Work instruction: Scan the listing for the word "File", and copy out each line where it is found.

Data to examine:

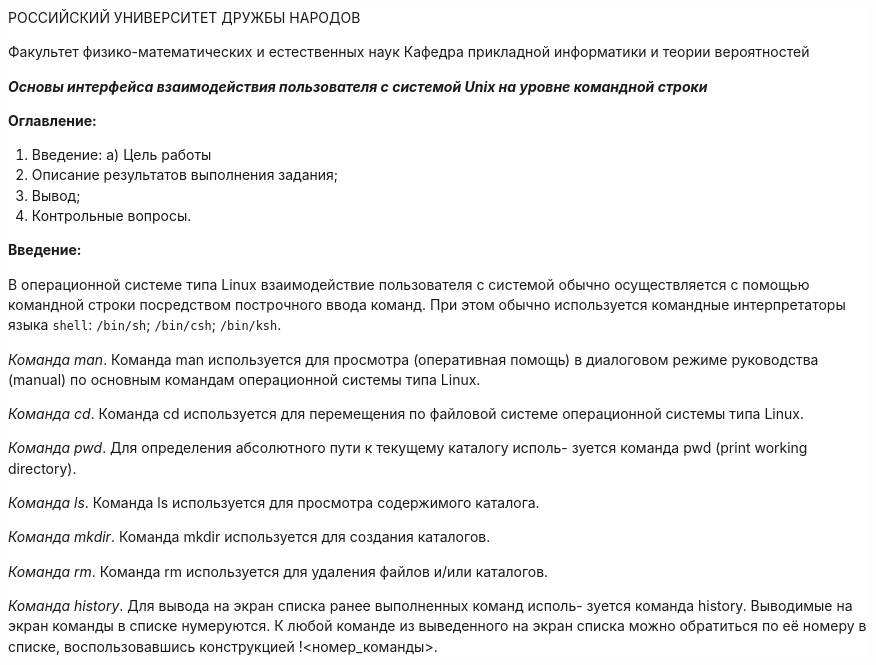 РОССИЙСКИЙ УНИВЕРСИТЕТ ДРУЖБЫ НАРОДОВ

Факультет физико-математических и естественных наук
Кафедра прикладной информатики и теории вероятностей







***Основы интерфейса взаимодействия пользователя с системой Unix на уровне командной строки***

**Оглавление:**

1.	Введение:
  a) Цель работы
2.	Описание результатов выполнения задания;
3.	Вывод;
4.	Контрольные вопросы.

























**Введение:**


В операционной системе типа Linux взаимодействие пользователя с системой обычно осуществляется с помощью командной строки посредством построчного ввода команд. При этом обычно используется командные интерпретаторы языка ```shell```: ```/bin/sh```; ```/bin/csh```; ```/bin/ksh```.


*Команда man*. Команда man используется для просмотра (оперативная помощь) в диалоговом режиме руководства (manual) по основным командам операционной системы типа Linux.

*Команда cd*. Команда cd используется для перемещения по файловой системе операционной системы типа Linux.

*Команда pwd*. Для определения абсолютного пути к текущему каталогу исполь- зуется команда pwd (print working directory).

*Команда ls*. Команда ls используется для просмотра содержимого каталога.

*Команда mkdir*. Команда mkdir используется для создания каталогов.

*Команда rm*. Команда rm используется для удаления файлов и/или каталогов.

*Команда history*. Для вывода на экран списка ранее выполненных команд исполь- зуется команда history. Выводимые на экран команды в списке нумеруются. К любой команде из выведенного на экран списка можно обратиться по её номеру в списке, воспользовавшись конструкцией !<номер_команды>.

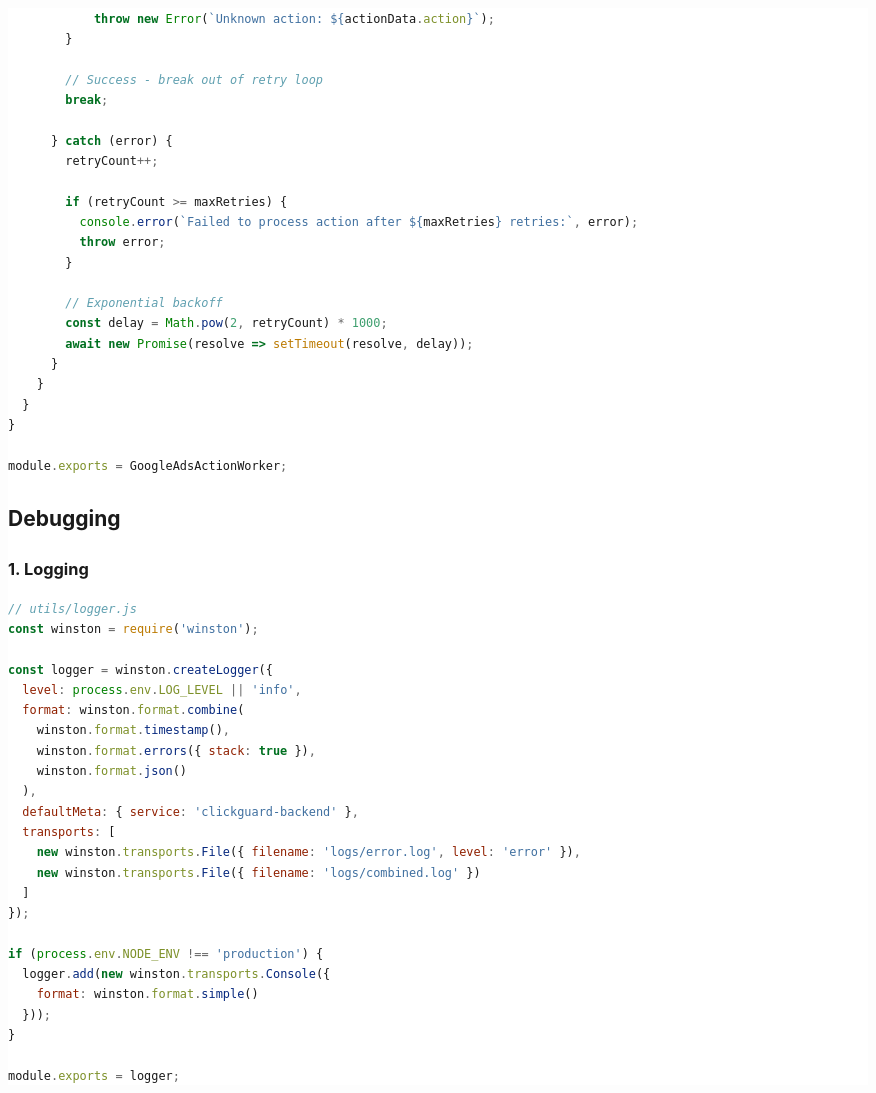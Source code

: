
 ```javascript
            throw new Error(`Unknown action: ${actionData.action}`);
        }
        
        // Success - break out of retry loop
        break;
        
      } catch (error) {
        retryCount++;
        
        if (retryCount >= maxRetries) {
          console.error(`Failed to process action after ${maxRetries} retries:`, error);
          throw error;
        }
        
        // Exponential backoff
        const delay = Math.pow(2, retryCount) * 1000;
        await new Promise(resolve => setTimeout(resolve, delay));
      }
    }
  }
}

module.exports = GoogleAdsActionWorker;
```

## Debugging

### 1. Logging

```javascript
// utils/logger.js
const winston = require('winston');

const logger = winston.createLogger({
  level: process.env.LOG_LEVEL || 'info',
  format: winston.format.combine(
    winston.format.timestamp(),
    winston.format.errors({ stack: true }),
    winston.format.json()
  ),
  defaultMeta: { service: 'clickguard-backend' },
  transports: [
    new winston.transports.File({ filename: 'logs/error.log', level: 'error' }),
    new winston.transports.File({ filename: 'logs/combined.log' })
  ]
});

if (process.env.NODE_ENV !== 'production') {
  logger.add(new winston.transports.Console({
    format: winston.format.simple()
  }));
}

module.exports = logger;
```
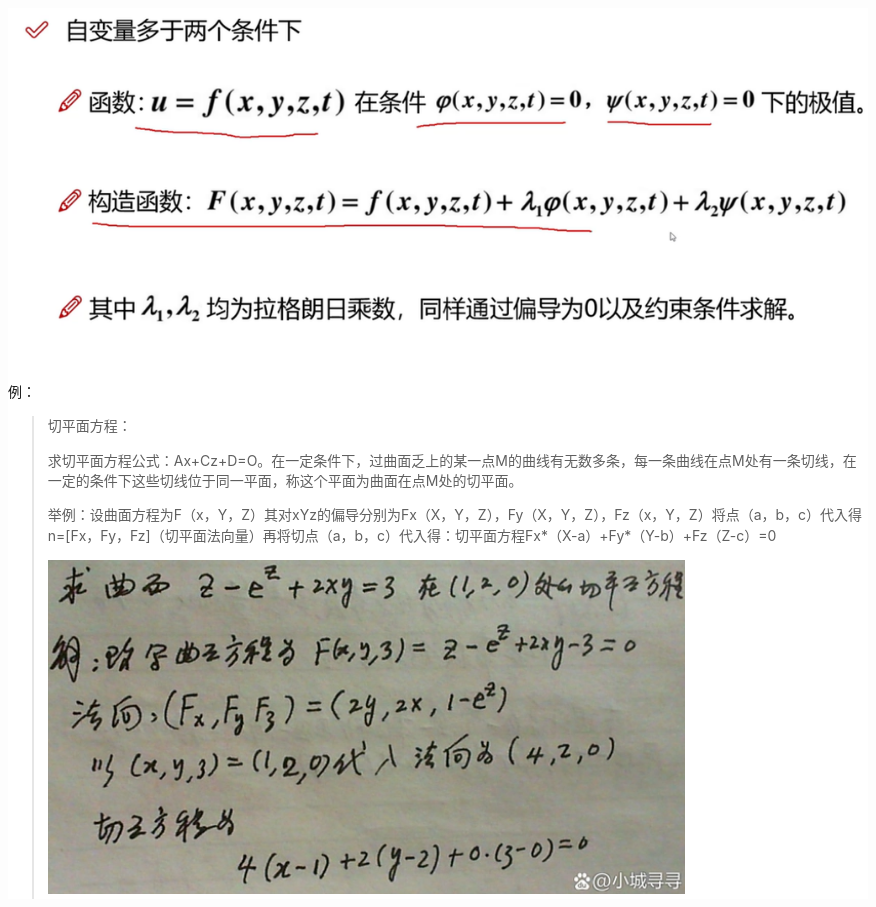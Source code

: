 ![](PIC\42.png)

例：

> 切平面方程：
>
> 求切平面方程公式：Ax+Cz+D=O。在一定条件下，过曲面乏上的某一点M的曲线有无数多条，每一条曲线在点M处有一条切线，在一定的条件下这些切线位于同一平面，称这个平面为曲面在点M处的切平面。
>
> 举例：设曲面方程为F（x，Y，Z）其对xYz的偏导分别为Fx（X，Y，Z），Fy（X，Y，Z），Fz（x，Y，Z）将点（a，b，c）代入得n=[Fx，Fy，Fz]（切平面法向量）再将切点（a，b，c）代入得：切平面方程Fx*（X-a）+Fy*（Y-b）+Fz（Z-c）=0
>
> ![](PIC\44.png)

Final answer:
    new winston.transports.File({ filename: 'logs/error.log', level: 'error' }),
    new winston.transports.File({ filename: 'logs/combined.log' })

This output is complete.